Just as an FYI, I manually moved the head to the right to get a little cleaning wipe on the lens. I did this with the machine on. If you do this, it seems that the machine doesn’t realize it has been moved, and does not recalibrate unless you power cycle. So your print would be offset from where you expected it.
Support is adamant about the machine being off when manually moving the gantry or head because it can damage the machine.
This is true, the uses stepper motors and just counts steps to know where it is at.
They didn’t wag a finger at me so I don’t know for sure but I may have contributed to a failure on my PRU by not turning it off once. Always turn it off for any maintenance.
So if that happens, does it reset with a power cycle or is it wonky forever.
I power cycled and it seems to back to normal. It did some funny adjustments with the head right beneath the camera. Maybe the camera is the absolute reference point?
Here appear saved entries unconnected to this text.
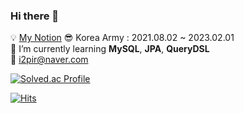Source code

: ### Hi there 👋
💡 [My Notion](https://rb.gy/p26uau)
😎 Korea Army : 2021.08.02 ~ 2023.02.01 <br/> 
📕 I’m currently learning __MySQL__, __JPA__, __QueryDSL__ <br/>
📧 i2pir@naver.com <br/>

[![Solved.ac Profile](http://mazassumnida.wtf/api/v2/generate_badge?boj=poby)](https://solved.ac/poby/)

[![Hits](https://hits.seeyoufarm.com/api/count/incr/badge.svg?url=https%3A%2F%2Fgithub.com%2Fpoby123&count_bg=%23E75AC7&title_bg=%23653DDD&icon=&icon_color=%23E7E7E7&title=hits&edge_flat=false)](https://hits.seeyoufarm.com)

<!--
**poby123/poby123** is a ✨ _special_ ✨ repository because its `README.md` (this file) appears on your GitHub profile.

Here are some ideas to get you started:

- 🔭 I’m currently working on ...
- 🌱 I’m currently learning ...
- 👯 I’m looking to collaborate on ...
- 🤔 I’m looking for help with ...
- 💬 Ask me about ...
- 📫 How to reach me: ...
- 😄 Pronouns: ...
- ⚡ Fun fact: ...
-->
Yes. The homing procedure is how the machine orients itself to know where the head is in relation to the bed.
Every time you boot the goes through an alignment procedure and everything gets zeroed out. There have been suggestions to boot at least once a day but I find this normally to be unnecessary.
As @astevens suggests, this uses the lid camera and the logo on the head to do its magic.
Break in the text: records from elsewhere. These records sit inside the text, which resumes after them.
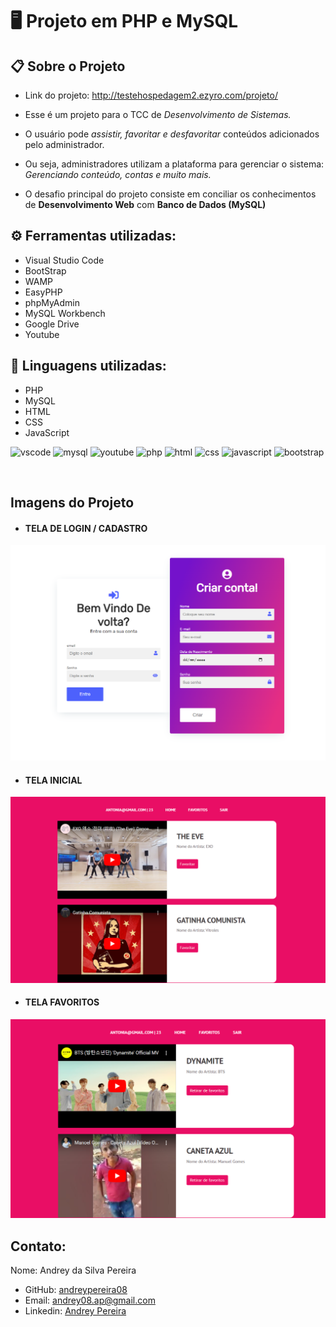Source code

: 
#  🖥️ **Projeto em PHP e MySQL**

## 📋 **Sobre o Projeto** 

- Link do projeto: http://testehospedagem2.ezyro.com/projeto/

- Esse é um projeto para o TCC de *Desenvolvimento de Sistemas.*

- O usuário pode *assistir, favoritar e desfavoritar* conteúdos adicionados pelo administrador.

- Ou seja, administradores utilizam a plataforma para gerenciar o sistema: *Gerenciando conteúdo, contas e muito mais.*
 
- O desafio principal do projeto consiste em conciliar os conhecimentos de **Desenvolvimento Web** com **Banco de Dados (MySQL)**

## ⚙️ Ferramentas utilizadas:
- Visual Studio Code
- BootStrap
- WAMP
- EasyPHP
- phpMyAdmin
- MySQL Workbench
- Google Drive
- Youtube

## 💾 Linguagens utilizadas:
- PHP
- MySQL
- HTML
- CSS
- JavaScript

![vscode](https://img.shields.io/badge/Visual_Studio_Code-0078D4?style=for-the-badge&logo=visual%20studio%20code&logoColor=whit)
![mysql](https://img.shields.io/badge/MySQL-005C84?style=for-the-badge&logo=mysql&logoColor=white)
![youtube](https://img.shields.io/badge/YouTube-FF0000?style=for-the-badge&logo=youtube&logoColor=white)
![php](https://img.shields.io/badge/PHP-777BB4?style=for-the-badge&logo=php&logoColor=white)
![html](https://img.shields.io/badge/HTML5-E34F26?style=for-the-badge&logo=html5&logoColor=white)
![css](https://img.shields.io/badge/CSS3-1572B6?style=for-the-badge&logo=css3&logoColor=white)
![javascript](https://img.shields.io/badge/JavaScript-F7DF1E?style=for-the-badge&logo=javascript&logoColor=black)
![bootstrap](https://img.shields.io/badge/Bootstrap-563D7C?style=for-the-badge&logo=bootstrap&logoColor=white)

<br>

## Imagens do Projeto

- #### TELA DE LOGIN / CADASTRO
![login](projeto/assets/img/login-1.png)

- #### TELA INICIAL
![home](projeto/assets/img/home-1.png)

- #### TELA FAVORITOS
![favoritos](projeto/assets/img/favoritos-1.png)


## Contato:
 Nome: Andrey da Silva Pereira
- GitHub: [andreypereira08](https://github.com/andreypereira08)
- Email: [andrey08.ap@gmail.com](mailto:andrey08.ap@gmail.com)
- Linkedin: [Andrey Pereira](https://www.linkedin.com/in/andrey-pereira-b92a36224/)


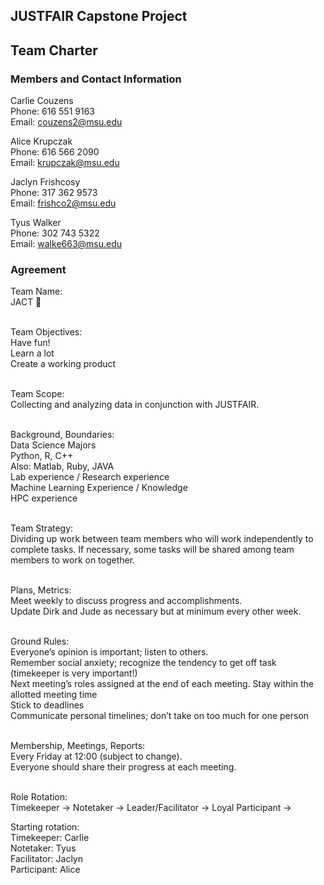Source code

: 
## JUSTFAIR Capstone Project
## Team Charter

### Members and Contact Information
Carlie Couzens<br>
Phone: 616 551 9163<br>
Email: couzens2@msu.edu<br>

Alice Krupczak<br>
Phone: 616 566 2090<br>
Email: krupczak@msu.edu<br>

Jaclyn Frishcosy<br>
Phone: 317 362 9573<br>
Email: frishco2@msu.edu<br>

Tyus Walker<br>
Phone: 302 743 5322<br>
Email: walke663@msu.edu<br>

### Agreement
Team Name:<br>
JACT 🦾<br><br>

Team Objectives: <br>
Have fun! <br>
Learn a lot <br>
Create a working product <br><br>

Team Scope:<br>
Collecting and analyzing data in conjunction with JUSTFAIR.<br><br>

Background, Boundaries:<br>
Data Science Majors<br>
Python, R, C++<br>
Also: Matlab, Ruby, JAVA<br>
Lab experience / Research experience<br>
Machine Learning Experience / Knowledge<br>
HPC experience<br><br>


Team Strategy:<br>
Dividing up work between team members who will work independently to complete tasks. If necessary, some tasks will be shared among team members to work on together.<br><br>

Plans, Metrics:<br>
Meet weekly to discuss progress and accomplishments. <br>
Update Dirk and Jude as necessary but at minimum every other week.<br><br>

Ground Rules:<br>
Everyone’s opinion is important; listen to others.<br>
Remember social anxiety; recognize the tendency to get off task (timekeeper is very important!)<br>
Next meeting’s roles assigned at the end of each meeting.
Stay within the allotted meeting time<br>
Stick to deadlines<br>
Communicate personal timelines; don’t take on too much for one person<br><br>

Membership, Meetings, Reports:<br>
Every Friday at 12:00 (subject to change).<br>
Everyone should share their progress at each meeting.<br><br>

Role Rotation:<br>
Timekeeper → Notetaker → Leader/Facilitator → Loyal Participant → <br>

Starting rotation:<br>
Timekeeper: Carlie<br>
Notetaker: Tyus<br>
Facilitator: Jaclyn<br>
Participant: Alice<br>

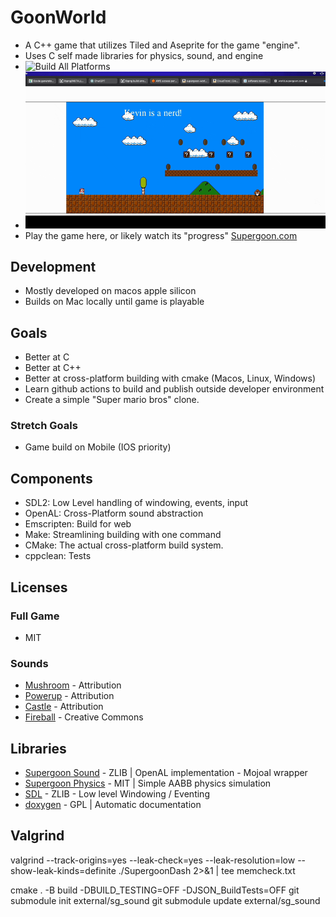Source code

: # GoonWorld
- A C++ game that utilizes Tiled and Aseprite for the game "engine".
- Uses C self made libraries for physics, sound, and engine
- ![Build All Platforms]( https://github.com/kjblanchard/GoonWorld/actions/workflows/test.yml/badge.svg)
- ![Status Picture](https://github.com/kjblanchard/GoonWorld/blob/master/img/status.gif?raw=true)
- Play the game here, or likely watch its "progress" [Supergoon.com](https://world.supergoon.com)

## Development
- Mostly developed on macos apple silicon
- Builds on Mac locally until game is playable

## Goals
- Better at C
- Better at C++
- Better at cross-platform building with cmake (Macos, Linux, Windows)
- Learn github actions to build and publish outside developer environment
- Create a simple "Super mario bros" clone.

### Stretch Goals
- Game build on Mobile (IOS priority)

## Components
- SDL2: Low Level handling of windowing, events, input
- OpenAL: Cross-Platform sound abstraction
- Emscripten: Build for web
- Make: Streamlining building with one command
- CMake: The actual cross-platform build system.
- cppclean: Tests

## Licenses
### Full Game
- MIT
### Sounds
- [Mushroom](https://freesound.org/people/timgormly/sounds/170155/) - Attribution
- [Powerup](https://freesound.org/people/ProjectsU012/sounds/341629/) - Attribution
- [Castle](https://freesound.org/people/Sirkoto51/sounds/416632/) - Attribution
- [Fireball](https://freesound.org/people/adh.dreaming/sounds/615576/) - Creative Commons

## Libraries
- [Supergoon Sound](https://github.com/icculus/mojoAL/blob/main/LICENSE.txt) - ZLIB | OpenAL implementation - Mojoal wrapper
- [Supergoon Physics](https://github.com/kjblanchard/goonPhysics) - MIT | Simple AABB physics simulation
- [SDL](https://www.libsdl.org/license.php) - ZLIB - Low level Windowing / Eventing
- [doxygen](https://doxygen.nl) - GPL | Automatic documentation

## Valgrind
valgrind --track-origins=yes --leak-check=yes --leak-resolution=low --show-leak-kinds=definite ./SupergoonDash 2>&1 | tee memcheck.txt

<!-- Linux steps -->
cmake . -B build -DBUILD_TESTING=OFF -DJSON_BuildTests=OFF
git submodule init external/sg_sound
git submodule update external/sg_sound
<!-- That is in the json library -->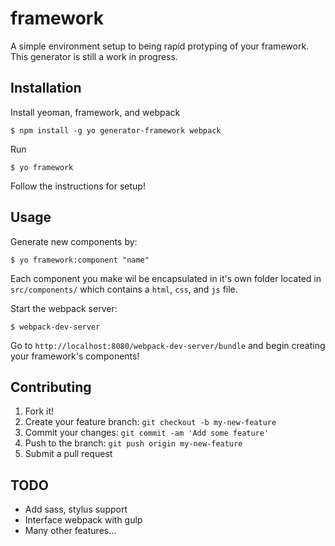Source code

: # framework 
A simple environment setup to being rapid protyping of your framework.
This generator is still a work in progress.

## Installation
Install yeoman, framework, and webpack 

	$ npm install -g yo generator-framework webpack

Run

	$ yo framework

Follow the instructions for setup!

## Usage
Generate new components by:	

	$ yo framework:component "name"

Each component you make wil be encapsulated in it's own folder
located in `src/components/` which contains a `html`, `css`, and `js` file.

Start the webpack server:
	
	$ webpack-dev-server

Go to `http://localhost:8080/webpack-dev-server/bundle` 
and begin creating your framework's components!

## Contributing
1. Fork it!
2. Create your feature branch: `git checkout -b my-new-feature`
3. Commit your changes: `git commit -am 'Add some feature'`
4. Push to the branch: `git push origin my-new-feature`
5. Submit a pull request

## TODO
- Add sass, stylus support
- Interface webpack with gulp
- Many other features...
Boot once a day… do you normally leave it on all the time?
Sometimes it will stay on for several days at a time, especially weekends. I normally turn it off when I am at work but sometimes I forget.
That’s part of the magic on the Prusa i3 mk3 is they sense current drawn by the motor so are aware of movement and skipped steps so no limit switches (just run inTo the end of the rail) and purportedly can correct from a slipped layer!
I had no idea. FDM printers just keep getting better. I see where they have gone in the 3 or 4 years I’ve been seriously following and have to wonder where they will be in another 5?
FDM printers just keep getting better.
Prusa’s been innovating like crazy. The core platform is solid so now the Original Prusa i3 Mk3 adds things that make the whole process easier, like remembering what it was doing when it lost power, so when power is restored it can resume, and a connector for a Raspberry Pi Zero W so it’s easy to add Octoprint. And integrating lots of innovations that were add-ons / mods, like a magnetic removable print bed, broken or jammed filament detector. Their Multi-Material Upgrade is awesome, too.
Though if you want to go really bleeding edge, check out Carbon3D. That’s some awesome Science.